* _EXERCISE AIM_:
Give back every entry precisely as written, without any of the images.

[Source texts of formatted documents]

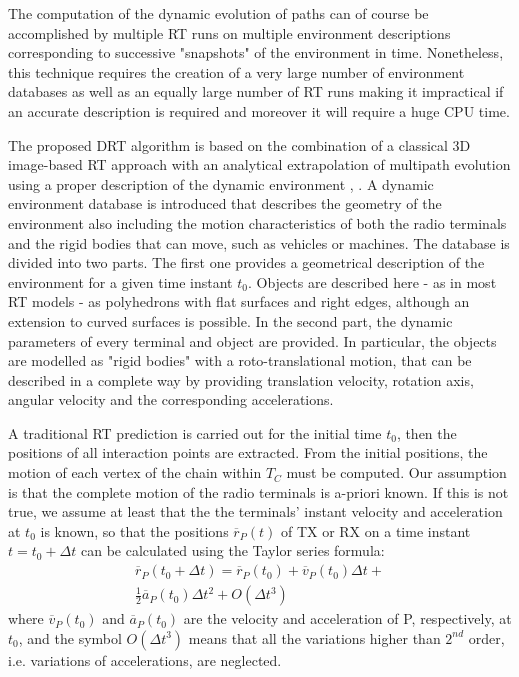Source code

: The computation of the dynamic evolution of paths can of course be accomplished by multiple RT runs on multiple environment descriptions corresponding to successive "snapshots" of the environment in time. Nonetheless, this technique requires the creation of a very large number of environment databases as well as an equally large number of RT runs making it impractical if an accurate description is required and moreover it will require a huge CPU time. \par
The proposed DRT algorithm is based on the combination of a classical 3D image-based RT approach with an analytical extrapolation of multipath evolution using a proper description of the dynamic environment \cite{bilibashi}, \cite{bilibashi2}. A dynamic environment database is introduced that describes the geometry of the environment also including the motion characteristics of both the radio terminals and the rigid bodies that can move, such as vehicles or machines. The database is divided into two parts. The first one provides a geometrical description of the environment for a given time instant $t_0$. Objects are described here - as in most RT models - as polyhedrons with flat surfaces and right edges, although an extension to curved surfaces is possible. In the second part, the dynamic parameters of every terminal and object are provided. In particular, the objects are modelled as "rigid bodies" with a roto-translational motion, that can be described in a complete way by providing translation velocity, rotation axis, angular velocity and the corresponding accelerations. \par
%
%
A traditional RT prediction is carried out for the initial time $t_0$, then the positions of all interaction points are extracted. From the initial positions, the motion of each vertex of the chain within $T_C$ must be computed. Our assumption is that the complete motion of the radio terminals is a-priori known. If this is not true, we assume at least that the the terminals' instant velocity and acceleration at $t_0$ is known, so that the positions $\overline{r}_P(t)$ of TX or RX on a time instant $t=t_{0}+\Delta t$ can be calculated using the Taylor series formula:
\begin{equation}
\begin{gathered}
 \overline{r}_P(t_{0}+\Delta t) = \overline{r}_P(t_{0}) + \overline{v}_{P}(t_0) \Delta t +  \\
 \frac{1}{2} \overline{a}_{P}(t_0) \Delta t^2 + O(\Delta t^3)
\end{gathered}
\label{Taylor}
\end{equation}
where $\overline{v}_{P}(t_0)$ and $\overline{a}_{P}(t_0)$ are the velocity and acceleration of P, respectively, at $t_0$, and the symbol $O(\Delta t^3)$ means that all the variations higher than $2^{nd}$ order, i.e. variations of accelerations, are neglected.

* _EXPECTED OUTPUT_:
Source code

: The computation of the dynamic evolution of paths can of course be accomplished by multiple RT runs on multiple environment descriptions corresponding to successive "snapshots" of the environment in time. Nonetheless, this technique requires the creation of a very large number of environment databases as well as an equally large number of RT runs making it impractical if an accurate description is required and moreover it will require a huge CPU time. \par
The proposed DRT algorithm is based on the combination of a classical 3D image-based RT approach with an analytical extrapolation of multipath evolution using a proper description of the dynamic environment \cite{bilibashi}, \cite{bilibashi2}. A dynamic environment database is introduced that describes the geometry of the environment also including the motion characteristics of both the radio terminals and the rigid bodies that can move, such as vehicles or machines. The database is divided into two parts. The first one provides a geometrical description of the environment for a given time instant $t_0$. Objects are described here - as in most RT models - as polyhedrons with flat surfaces and right edges, although an extension to curved surfaces is possible. In the second part, the dynamic parameters of every terminal and object are provided. In particular, the objects are modelled as "rigid bodies" with a roto-translational motion, that can be described in a complete way by providing translation velocity, rotation axis, angular velocity and the corresponding accelerations. \par
%
%
A traditional RT prediction is carried out for the initial time $t_0$, then the positions of all interaction points are extracted. From the initial positions, the motion of each vertex of the chain within $T_C$ must be computed. Our assumption is that the complete motion of the radio terminals is a-priori known. If this is not true, we assume at least that the the terminals' instant velocity and acceleration at $t_0$ is known, so that the positions $\overline{r}_P(t)$ of TX or RX on a time instant $t=t_{0}+\Delta t$ can be calculated using the Taylor series formula:
\begin{equation}
\begin{gathered}
 \overline{r}_P(t_{0}+\Delta t) = \overline{r}_P(t_{0}) + \overline{v}_{P}(t_0) \Delta t +  \\
 \frac{1}{2} \overline{a}_{P}(t_0) \Delta t^2 + O(\Delta t^3)
\end{gathered}
\label{Taylor}
\end{equation}
where $\overline{v}_{P}(t_0)$ and $\overline{a}_{P}(t_0)$ are the velocity and acceleration of P, respectively, at $t_0$, and the symbol $O(\Delta t^3)$ means that all the variations higher than $2^{nd}$ order, i.e. variations of accelerations, are neglected.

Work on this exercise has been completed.